The invention considers the factors of time delay, energy consumption, resource allocation and the like, and the result shows that: the MEC server resource is reasonably configured to be 30 GHz; the advanced computing task preferentially processes the strategy and optimally distributes computing resources, so that the time delay and the energy consumption are low; the cloud-edge collaborative unloading strategy and resource allocation optimization method are superior to other comparison models in time delay, energy consumption and energy efficiency, and the scheme can be used for realizing cloud-edge collaborative unloading strategy and resource allocation optimization more effectively according to different user equipment numbers and calculation task quantity scenes.
The preferred embodiment of the invention also discloses an electronic device comprising a memory, a processor and a computer program stored on the memory and executable on the processor, which processor implements the steps of the method described in the above embodiments when executing the program.

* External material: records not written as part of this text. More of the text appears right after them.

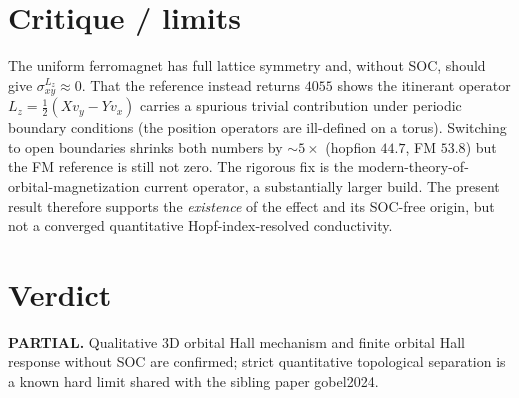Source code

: \documentclass[11pt]{article}
\begin{document}
\section{Critique / limits}
The uniform ferromagnet has full lattice symmetry and, without SOC, should give
$\sigma^{L_z}_{xy}\approx0$. That the reference instead returns $4055$ shows the
itinerant operator $L_z=\tfrac12(Xv_y-Yv_x)$ carries a spurious trivial contribution
under periodic boundary conditions (the position operators are ill-defined on a torus).
Switching to open boundaries shrinks both numbers by $\sim5\times$ (hopfion $44.7$,
FM $53.8$) but the FM reference is still not zero. The rigorous fix is the
modern-theory-of-orbital-magnetization current operator, a substantially larger build.
The present result therefore supports the \emph{existence} of the effect and its
SOC-free origin, but not a converged quantitative Hopf-index-resolved conductivity.

\section{Verdict}
\textbf{PARTIAL.} Qualitative 3D orbital Hall mechanism and finite orbital Hall
response without SOC are confirmed; strict quantitative topological separation is a
known hard limit shared with the sibling paper gobel2024.
\end{document}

The preferred embodiment of the present invention also discloses a computer-readable storage medium having stored thereon a computer program which, when executed by a processor, implements the steps of the method described in the above embodiments.
It will be appreciated by those skilled in the art that embodiments of the present application may be provided as a method, system, or computer program product. Accordingly, the present application may take the form of an entirely hardware embodiment, an entirely software embodiment or an embodiment combining software and hardware aspects. Furthermore, the present application may take the form of a computer program product embodied on one or more computer-usable storage media (including, but not limited to, disk storage, CD-ROM, optical storage, and the like) having computer-usable program code embodied therein.
The present application is described with reference to flowchart illustrations and/or block diagrams of methods, apparatus (systems) and computer program products according to embodiments of the application. It will be understood that each flow and/or block of the flowchart illustrations and/or block diagrams, and combinations of flows and/or blocks in the flowchart illustrations and/or block diagrams, can be implemented by computer program instructions. These computer program instructions may be provided to a processor of a general purpose computer, special purpose computer, embedded processor, or other programmable data processing apparatus to produce a machine, such that the instructions, which execute via the processor of the computer or other programmable data processing apparatus, create means for implementing the functions specified in the flowchart flow or flows and/or block diagram block or blocks.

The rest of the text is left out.